# WHAT NEEDS TO BE DONE:
Copy out each line of the data holding "moteurs".

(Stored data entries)
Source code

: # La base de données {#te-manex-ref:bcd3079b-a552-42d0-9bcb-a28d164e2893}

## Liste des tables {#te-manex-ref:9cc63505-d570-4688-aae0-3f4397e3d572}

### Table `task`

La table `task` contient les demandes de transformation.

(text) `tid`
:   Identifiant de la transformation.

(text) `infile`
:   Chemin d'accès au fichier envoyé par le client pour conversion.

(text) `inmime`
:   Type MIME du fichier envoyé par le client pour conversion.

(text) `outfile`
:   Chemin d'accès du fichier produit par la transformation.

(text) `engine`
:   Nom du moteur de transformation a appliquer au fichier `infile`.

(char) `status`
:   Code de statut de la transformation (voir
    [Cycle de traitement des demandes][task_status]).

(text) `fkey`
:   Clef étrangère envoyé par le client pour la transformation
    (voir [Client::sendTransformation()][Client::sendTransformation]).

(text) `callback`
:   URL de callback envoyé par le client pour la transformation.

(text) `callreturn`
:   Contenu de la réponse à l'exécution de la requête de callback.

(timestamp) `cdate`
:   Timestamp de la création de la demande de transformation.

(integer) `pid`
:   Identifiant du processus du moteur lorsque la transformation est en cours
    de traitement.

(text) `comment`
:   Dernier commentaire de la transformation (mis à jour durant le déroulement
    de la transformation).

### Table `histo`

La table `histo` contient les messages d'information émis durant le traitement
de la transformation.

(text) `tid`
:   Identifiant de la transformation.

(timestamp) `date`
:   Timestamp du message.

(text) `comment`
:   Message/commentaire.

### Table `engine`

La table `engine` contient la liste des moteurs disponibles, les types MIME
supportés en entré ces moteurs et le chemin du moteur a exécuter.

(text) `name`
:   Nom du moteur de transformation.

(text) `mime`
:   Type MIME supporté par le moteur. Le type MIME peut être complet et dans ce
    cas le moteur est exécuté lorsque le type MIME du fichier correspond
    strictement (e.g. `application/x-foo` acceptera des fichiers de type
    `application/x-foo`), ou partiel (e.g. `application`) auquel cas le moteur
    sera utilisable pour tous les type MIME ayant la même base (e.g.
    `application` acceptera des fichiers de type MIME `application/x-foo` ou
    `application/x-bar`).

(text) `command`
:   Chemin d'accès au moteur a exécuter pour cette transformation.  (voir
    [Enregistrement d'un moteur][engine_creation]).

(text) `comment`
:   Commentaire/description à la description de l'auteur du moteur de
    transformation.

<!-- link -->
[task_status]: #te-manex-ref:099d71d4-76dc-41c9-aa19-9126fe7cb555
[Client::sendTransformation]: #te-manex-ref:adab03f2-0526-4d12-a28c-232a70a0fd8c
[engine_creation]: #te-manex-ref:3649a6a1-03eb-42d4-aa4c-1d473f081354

==

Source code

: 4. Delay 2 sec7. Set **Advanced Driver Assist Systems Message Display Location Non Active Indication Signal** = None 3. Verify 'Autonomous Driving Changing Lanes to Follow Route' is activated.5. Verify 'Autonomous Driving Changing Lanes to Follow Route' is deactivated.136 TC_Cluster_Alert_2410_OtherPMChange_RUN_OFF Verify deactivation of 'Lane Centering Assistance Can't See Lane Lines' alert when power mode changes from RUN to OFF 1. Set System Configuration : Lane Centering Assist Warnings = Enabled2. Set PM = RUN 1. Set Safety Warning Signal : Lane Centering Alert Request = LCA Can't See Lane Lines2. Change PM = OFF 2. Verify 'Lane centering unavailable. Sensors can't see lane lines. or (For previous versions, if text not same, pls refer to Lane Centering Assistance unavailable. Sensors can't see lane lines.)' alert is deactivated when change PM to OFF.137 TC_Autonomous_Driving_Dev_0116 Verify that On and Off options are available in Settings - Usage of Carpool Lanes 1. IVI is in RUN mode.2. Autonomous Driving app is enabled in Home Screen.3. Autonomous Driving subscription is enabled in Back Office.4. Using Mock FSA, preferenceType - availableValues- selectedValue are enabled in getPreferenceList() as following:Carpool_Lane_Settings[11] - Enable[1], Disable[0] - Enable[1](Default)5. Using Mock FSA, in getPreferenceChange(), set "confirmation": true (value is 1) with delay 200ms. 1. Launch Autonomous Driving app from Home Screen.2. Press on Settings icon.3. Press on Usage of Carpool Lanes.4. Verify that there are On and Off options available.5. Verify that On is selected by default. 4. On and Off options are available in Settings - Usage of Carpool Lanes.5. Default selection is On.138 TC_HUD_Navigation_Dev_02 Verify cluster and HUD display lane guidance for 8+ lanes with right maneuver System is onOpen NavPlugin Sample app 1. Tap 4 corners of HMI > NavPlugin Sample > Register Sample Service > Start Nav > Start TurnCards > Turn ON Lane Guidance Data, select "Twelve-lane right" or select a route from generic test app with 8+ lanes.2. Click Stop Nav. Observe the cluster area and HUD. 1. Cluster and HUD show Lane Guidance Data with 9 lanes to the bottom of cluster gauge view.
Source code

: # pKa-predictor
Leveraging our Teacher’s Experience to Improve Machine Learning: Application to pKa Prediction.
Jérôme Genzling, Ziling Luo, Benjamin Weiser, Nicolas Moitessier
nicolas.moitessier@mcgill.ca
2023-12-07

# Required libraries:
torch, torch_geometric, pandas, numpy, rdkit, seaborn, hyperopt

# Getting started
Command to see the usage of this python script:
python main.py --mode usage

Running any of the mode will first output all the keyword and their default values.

# RESULT FOR THIS TASK:
La table `engine` contient la liste des moteurs disponibles, les types MIME
supportés en entré ces moteurs et le chemin du moteur a exécuter.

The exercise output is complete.